Si sentì spiata e quella sensazione, nuova per lei che spia lo era di professione, le era odiosa. Eppure sapeva benissimo che era perfettamente naturale che venisse controllata, dato che probabilmente, tra tutti i milioni di persone che abitavano Nuova Edo, lei era la più vicina ad avere la possibilità di uccidere il signor Chaolan se solo lo avesse voluto. Se Lee fosse morto sarebbe stato un duro colpo per la Mishima, anche se non era certo un individuo indispensabile.
Nessuno era indispensabile per Heihachi e Nina lo sapeva bene.
In quella metropoli la lotta per restare a galla era continua; in milleni di civiltà, quell'epoca postbellica era probabilmente la più vicina alla legge della giungla.
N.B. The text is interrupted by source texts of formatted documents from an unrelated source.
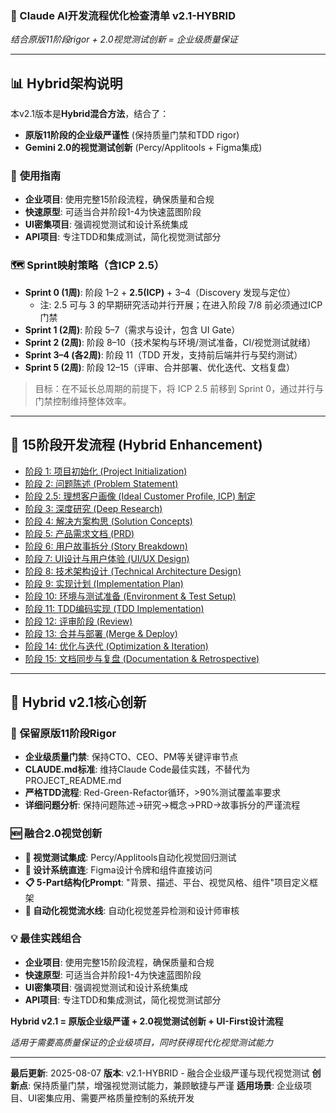 ### **🤖 Claude AI开发流程优化检查清单 v2.1-HYBRID**

*结合原版11阶段rigor + 2.0视觉测试创新 = 企业级质量保证*

---

## 📊 **Hybrid架构说明**

本v2.1版本是**Hybrid混合方法**，结合了：
- **原版11阶段的企业级严谨性** (保持质量门禁和TDD rigor)
- **Gemini 2.0的视觉测试创新** (Percy/Applitools + Figma集成)

### 🎯 **使用指南**
- **企业项目**: 使用完整15阶段流程，确保质量和合规
- **快速原型**: 可适当合并阶段1-4为快速蓝图阶段
- **UI密集项目**: 强调视觉测试和设计系统集成
- **API项目**: 专注TDD和集成测试，简化视觉测试部分


### 🗺️ **Sprint映射策略（含ICP 2.5）**
- **Sprint 0 (1周)**: 阶段 1–2 + **2.5(ICP)** + 3–4（Discovery 发现与定位）
  - 注: 2.5 可与 3 的早期研究活动并行开展；在进入阶段 7/8 前必须通过ICP门禁
- **Sprint 1 (2周)**: 阶段 5–7（需求与设计，包含 UI Gate）
- **Sprint 2 (2周)**: 阶段 8–10（技术架构与环境/测试准备，CI/视觉测试就绪）
- **Sprint 3–4 (各2周)**: 阶段 11（TDD 开发，支持前后端并行与契约测试）
- **Sprint 5 (2周)**: 阶段 12–15（评审、合并部署、优化迭代、文档复盘）

> 目标：在不延长总周期的前提下，将 ICP 2.5 前移到 Sprint 0，通过并行与门禁控制维持整体效率。

---

## 🔄 **15阶段开发流程 (Hybrid Enhancement)**

- [阶段 1: 项目初始化 (Project Initialization)](phase-1.md)
- [阶段 2: 问题陈述 (Problem Statement)](phase-2.md)
- [阶段 2.5: 理想客户画像 (Ideal Customer Profile, ICP) 制定](phase-2.5.md)
- [阶段 3: 深度研究 (Deep Research)](phase-3.md)
- [阶段 4: 解决方案构思 (Solution Concepts)](phase-4.md)
- [阶段 5: 产品需求文档 (PRD)](phase-5.md)
- [阶段 6: 用户故事拆分 (Story Breakdown)](phase-6.md)
- [阶段 7: UI设计与用户体验 (UI/UX Design)](phase-7.md)
- [阶段 8: 技术架构设计 (Technical Architecture Design)](phase-8.md)
- [阶段 9: 实现计划 (Implementation Plan)](phase-9.md)
- [阶段 10: 环境与测试准备 (Environment & Test Setup)](phase-10.md)
- [阶段 11: TDD编码实现 (TDD Implementation)](phase-11.md)
- [阶段 12: 评审阶段 (Review)](phase-12.md)
- [阶段 13: 合并与部署 (Merge & Deploy)](phase-13.md)
- [阶段 14: 优化与迭代 (Optimization & Iteration)](phase-14.md)
- [阶段 15: 文档同步与复盘 (Documentation & Retrospective)](phase-15.md)

---

## 🎯 **Hybrid v2.1核心创新**

### **🔄 保留原版11阶段Rigor**
- **企业级质量门禁**: 保持CTO、CEO、PM等关键评审节点
- **CLAUDE.md标准**: 维持Claude Code最佳实践，不替代为PROJECT_README.md
- **严格TDD流程**: Red-Green-Refactor循环，>90%测试覆盖率要求
- **详细问题分析**: 保持问题陈述→研究→概念→PRD→故事拆分的严谨流程

### **🆕 融合2.0视觉创新**
- **🎨 视觉测试集成**: Percy/Applitools自动化视觉回归测试
- **🎯 设计系统直连**: Figma设计令牌和组件直接访问
- **📋 5-Part结构化Prompt**: "背景、描述、平台、视觉风格、组件"项目定义框架
- **🔄 自动化视觉流水线**: 自动化视觉差异检测和设计师审核

### **💡 最佳实践组合**
- **企业项目**: 使用完整15阶段流程，确保质量和合规
- **快速原型**: 可适当合并阶段1-4为快速蓝图阶段
- **UI密集项目**: 强调视觉测试和设计系统集成
- **API项目**: 专注TDD和集成测试，简化视觉测试部分

**Hybrid v2.1 = 原版企业级严谨 + 2.0视觉测试创新 + UI-First设计流程**

*适用于需要高质量保证的企业级项目，同时获得现代化视觉测试能力*

---

**最后更新**: 2025-08-07
**版本**: v2.1-HYBRID - 融合企业级严谨与现代视觉测试
**创新点**: 保持质量门禁，增强视觉测试能力，兼顾敏捷与严谨
**适用场景**: 企业级项目、UI密集应用、需要严格质量控制的系统开发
Uccidi o vieni ucciso, eccelli o vieni rimpiazzato. L'Agente W conosceva questa legge più di qualunque altro: eccelleva nell'uccidere ed era diventata fredda e lucida come una macchina. Sembrava essere nata apposta per essere un membro del Tekken Force. E finché avesse continuato a svolgere le sue missioni alla perfezione nessuno l'avrebbe gettata via come uno strumento senza valore.
 
*

–Perché, Marshall?–. Anna scosse la testa per scacciare le lacrime agli occhi. Il suo volto era contratto da una rabbia venata di paura. –Perché hai mentito a quel poliziotto?–.
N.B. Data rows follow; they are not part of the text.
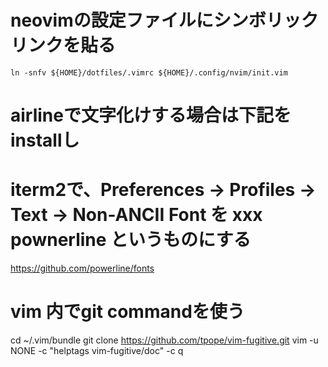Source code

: # neovimの設定ファイルにシンボリックリンクを貼る
`ln -snfv ${HOME}/dotfiles/.vimrc ${HOME}/.config/nvim/init.vim`

# airlineで文字化けする場合は下記をinstallし
# iterm2で、Preferences → Profiles → Text → Non-ANCII Font を xxx pownerline というものにする
https://github.com/powerline/fonts

# vim 内でgit commandを使う
cd ~/.vim/bundle
git clone https://github.com/tpope/vim-fugitive.git
vim -u NONE -c "helptags vim-fugitive/doc" -c q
Marshall, seduto alla sua scrivania, era scuro in volto. Non rispose.
–Ora daranno la caccia anche a te!– esclamò, come se la terribile idea non fosse già evidente a entrambi. Il proprietario del White Crow annuì senza dire una parola.
–E la cosa non ti spaventa!?–.
–Che cosa avrei dovuto fare, Anna? Consegnare anche Hwoarang nelle mani della polizia?– disse con tono lugubre. L'aveva già fatto, a malincuore, aveva tradito un’amicizia e non aveva il coraggio di rifarlo. –Non ci sono riuscito–.
–Ma Kunimitsu…–.
–Per lei è diverso. Era già sotto la protezione del clan–.
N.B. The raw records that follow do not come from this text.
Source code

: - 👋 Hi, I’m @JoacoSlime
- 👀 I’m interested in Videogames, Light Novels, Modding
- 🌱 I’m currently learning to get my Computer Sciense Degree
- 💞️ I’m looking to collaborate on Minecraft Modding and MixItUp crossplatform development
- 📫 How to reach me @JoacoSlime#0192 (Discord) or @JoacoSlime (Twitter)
–E sentiamo, perché questo fantomatico clan non può proteggere anche lui?– chiese Anna, stizzita. Che razza di potere aveva questo clan se non poteva proteggere nemmeno un ragazzo?
–Non arriverebbe mai in tempo. La Squadra Speciale è molto più veloce. Ho saputo che anche Kunimitsu è riuscita a scappare per miracolo. Ma di Hwoarang non sanno niente, nemmeno dove abita. Riuscirà a non farsi beccare se tu lo avvertirai in tempo–.
Anna scosse la testa, disperata. –E tu?–.
–So dove nascondermi. Se parto ora non mi troveranno– disse cercando di mostrarsi sicuro di sé, benché lui stesso non ne fosse convinto. Improvvisamente abbandonare la propria vita era così difficile. Marshall non era mai stato un tipo molto interessato all'azione e tutta la sua esistenza era strettamente legata a quel pub malandato. Il White Crow era casa sua. Quasi quasi avrebbe preferito restare lì a farsi catturare.
Ma no, aveva dei doveri da cui non poteva sottrarsi e, oltretutto, sapeva troppe cose sul clan perché potesse permettersi di cadere in mani nemiche. Del resto era lui il tramite fra il Manji e gli abitanti della Zona.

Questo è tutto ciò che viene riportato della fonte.